Pillole di Serie C da Padova, Trieste e Trento. Il Padova finalmente riesce a vincere una partita importante, a Novara esce l’1-3 e Vincenzo Torrente respira. Si posiziona al nono posto, scaccia l’incubo playout, può ancora risalire qualche posizione e dare un senso a un campionato sinora a dir poco mediocre. Segna Bortolussi e non è un caso che lo faccia finalmente dopo un’incursione e un passaggio dal fondo. E’ lì che si vedono gli attaccanti, il resto è ancora un cantiere aperto, ma il Padova deve credere in Torrente che sa quello che fa e che in questa categoria ha dimostrato di valere. Aljosa Vasic a fine stagione saluterà, perché uno come lui salirà probabilmente di due piani: sta per cambiare agente, ha sulle sua tracce Fiorentina, Roma, Spezia, Sassuolo ed Empoli e deve solo aspettare che i tempi siano maturi.
A Trieste per la prima volta da tempo immemorabile la squadra lascia finalmente l’ultimo posto.

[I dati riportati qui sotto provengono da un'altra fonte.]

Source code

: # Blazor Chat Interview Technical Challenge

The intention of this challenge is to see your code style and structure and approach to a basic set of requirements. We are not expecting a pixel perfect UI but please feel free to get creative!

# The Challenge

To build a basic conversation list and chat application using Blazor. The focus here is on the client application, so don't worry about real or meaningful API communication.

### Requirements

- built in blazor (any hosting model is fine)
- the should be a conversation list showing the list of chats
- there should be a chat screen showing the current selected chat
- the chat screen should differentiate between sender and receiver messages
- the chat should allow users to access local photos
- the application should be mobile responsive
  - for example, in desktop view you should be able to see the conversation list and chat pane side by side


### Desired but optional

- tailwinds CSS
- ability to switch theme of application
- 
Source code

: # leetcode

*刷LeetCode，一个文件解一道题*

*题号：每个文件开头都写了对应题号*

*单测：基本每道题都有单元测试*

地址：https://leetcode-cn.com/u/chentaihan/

Un assurdo, considerato il valore dei giocatori, le spese fatte e le prospettive iniziali. Ma quando una squadra costruita per altri obiettivi entra in un vortice si fa fatica a uscirne. Il mercato di gennaio è stato buono, sia pure con i limiti che aveva l’operatività di chi si ritrova a gestire una squadra ultima in classifica. Il resto lo ha fatto il cambio in panchina da Pavanel a Gentilini e l’arrivo di aria nuova dalla campagna trasferimenti. La squadra non è perfetta, ma di sicuro vale ben di più di tutte le rivali per evitare la D. Non è detto che si salverà, però oggi ha di nuovo una prospettiva chiara attorno a cui lavorare, dopo aver trovato quell’equilibrio tattico che non aveva mai avuto.
Il Trento gode di un timoniere che in questa categoria fa la differenza come Giorgio Zamuner e la sua presenza ha permesso a Bruno Tedino di esprimersi al meglio. Una coppia di lavoro che aveva già fatto meraviglie a Pordenone e si completa tecnicamente al meglio. Non per caso le operazioni di gennaio hanno stravolto equilibri interni stantii, dando un senso a una determinata impostazione tattica. E così, lentamente, il Trento è tornato a fare punti, sbagliando solo la partita col Pordenone. Può entrare nei playoff o, come obiettivo minimo, centrare una comoda salvezza. Viste le premesse, è un traguardo assai significativo.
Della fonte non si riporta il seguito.